## [Document images with source code]
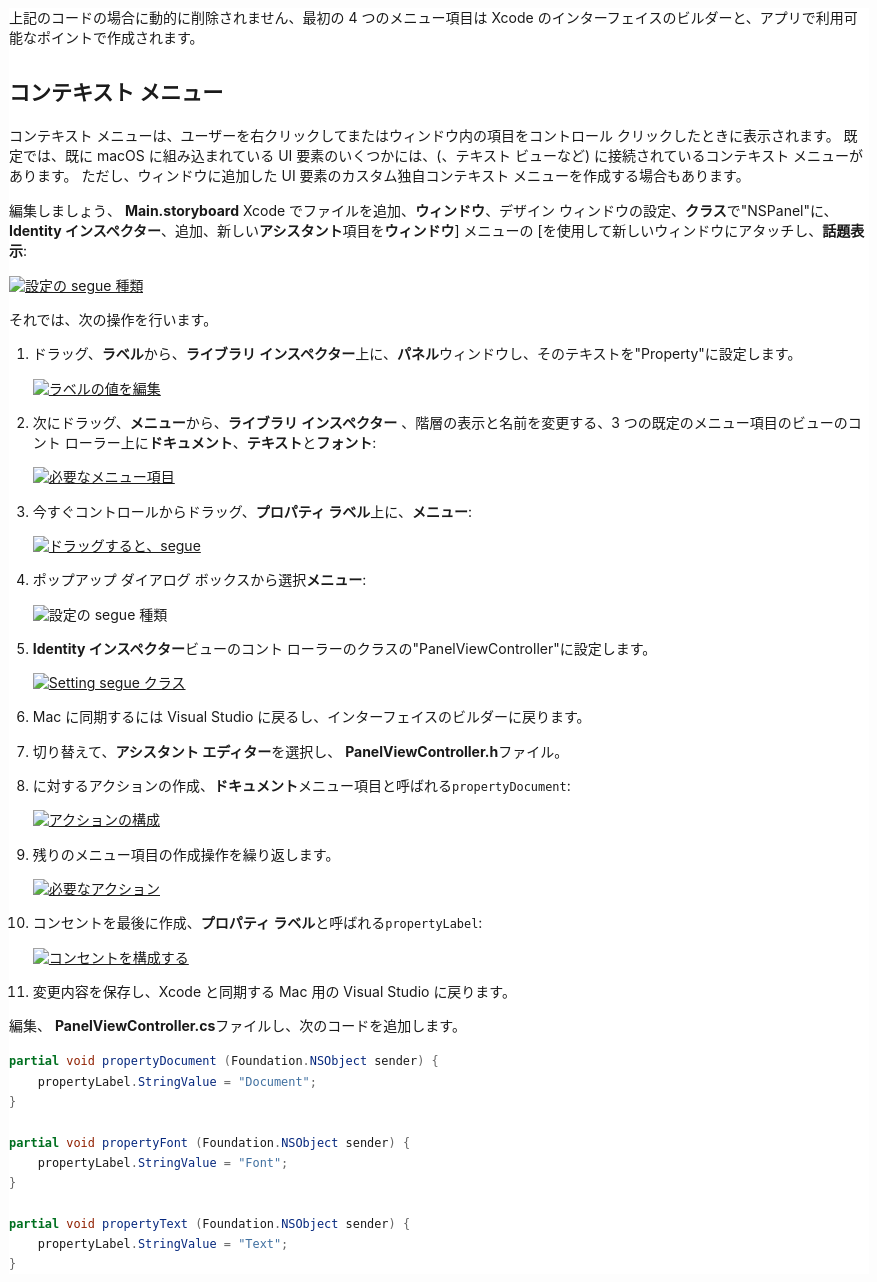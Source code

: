 上記のコードの場合に動的に削除されません、最初の 4 つのメニュー項目は Xcode のインターフェイスのビルダーと、アプリで利用可能なポイントで作成されます。

<a name="Contextual_Menus" />

## <a name="contextual-menus"></a>コンテキスト メニュー

コンテキスト メニューは、ユーザーを右クリックしてまたはウィンドウ内の項目をコントロール クリックしたときに表示されます。 既定では、既に macOS に組み込まれている UI 要素のいくつかには、(、テキスト ビューなど) に接続されているコンテキスト メニューがあります。 ただし、ウィンドウに追加した UI 要素のカスタム独自コンテキスト メニューを作成する場合もあります。

編集しましょう、 **Main.storyboard** Xcode でファイルを追加、**ウィンドウ**、デザイン ウィンドウの設定、**クラス**で"NSPanel"に、 **Identity インスペクター**、追加、新しい**アシスタント**項目を**ウィンドウ**] メニューの [を使用して新しいウィンドウにアタッチし、**話題表示**:

[![設定の segue 種類](menu-images/context01.png "segue の種類を設定")](menu-images/context01-large.png#lightbox)

それでは、次の操作を行います。

1. ドラッグ、**ラベル**から、**ライブラリ インスペクター**上に、**パネル**ウィンドウし、そのテキストを"Property"に設定します。 

    [![ラベルの値を編集](menu-images/context03.png "ラベルの値の編集")](menu-images/context03-large.png#lightbox)
2. 次にドラッグ、**メニュー**から、**ライブラリ インスペクター** 、階層の表示と名前を変更する、3 つの既定のメニュー項目のビューのコント ローラー上に**ドキュメント**、**テキスト**と**フォント**:

    [![必要なメニュー項目](menu-images/context02.png "必要なメニュー項目")](menu-images/context02-large.png#lightbox)
3. 今すぐコントロールからドラッグ、**プロパティ ラベル**上に、**メニュー**:

    [![ドラッグすると、segue](menu-images/context04.png "ドラッグ、segue を作成するには")](menu-images/context04-large.png#lightbox)
4. ポップアップ ダイアログ ボックスから選択**メニュー**: 

    ![設定の segue 種類](menu-images/context05.png "segue の種類を設定")
5. **Identity インスペクター**ビューのコント ローラーのクラスの"PanelViewController"に設定します。 

    [![Setting segue クラス](menu-images/context10.png "設定 segue クラス")](menu-images/context10-large.png#lightbox)
6. Mac に同期するには Visual Studio に戻るし、インターフェイスのビルダーに戻ります。
7. 切り替えて、**アシスタント エディター**を選択し、 **PanelViewController.h**ファイル。
8. に対するアクションの作成、**ドキュメント**メニュー項目と呼ばれる`propertyDocument`: 

    [![アクションの構成](menu-images/context06.png "アクションの構成")](menu-images/context06-large.png#lightbox)
9. 残りのメニュー項目の作成操作を繰り返します。 

    [![必要なアクション](menu-images/context07.png "必要な操作")](menu-images/context07-large.png#lightbox)
10. コンセントを最後に作成、**プロパティ ラベル**と呼ばれる`propertyLabel`: 

    [![コンセントを構成する](menu-images/context08.png "コンセントを構成します。")](menu-images/context08-large.png#lightbox)
11. 変更内容を保存し、Xcode と同期する Mac 用の Visual Studio に戻ります。

編集、 **PanelViewController.cs**ファイルし、次のコードを追加します。

```csharp
partial void propertyDocument (Foundation.NSObject sender) {
    propertyLabel.StringValue = "Document";
}

partial void propertyFont (Foundation.NSObject sender) {
    propertyLabel.StringValue = "Font";
}

partial void propertyText (Foundation.NSObject sender) {
    propertyLabel.StringValue = "Text";
}
```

## [Exercise objective]
Output exactly, and only, the lines running from the one that contains "編集、 **PanelVie" through the last line of the entries above.

## [Solved problem]
編集、 **PanelViewController.cs**ファイルし、次のコードを追加します。

```csharp
partial void propertyDocument (Foundation.NSObject sender) {
    propertyLabel.StringValue = "Document";
}

partial void propertyFont (Foundation.NSObject sender) {
    propertyLabel.StringValue = "Font";
}

partial void propertyText (Foundation.NSObject sender) {
    propertyLabel.StringValue = "Text";
}
```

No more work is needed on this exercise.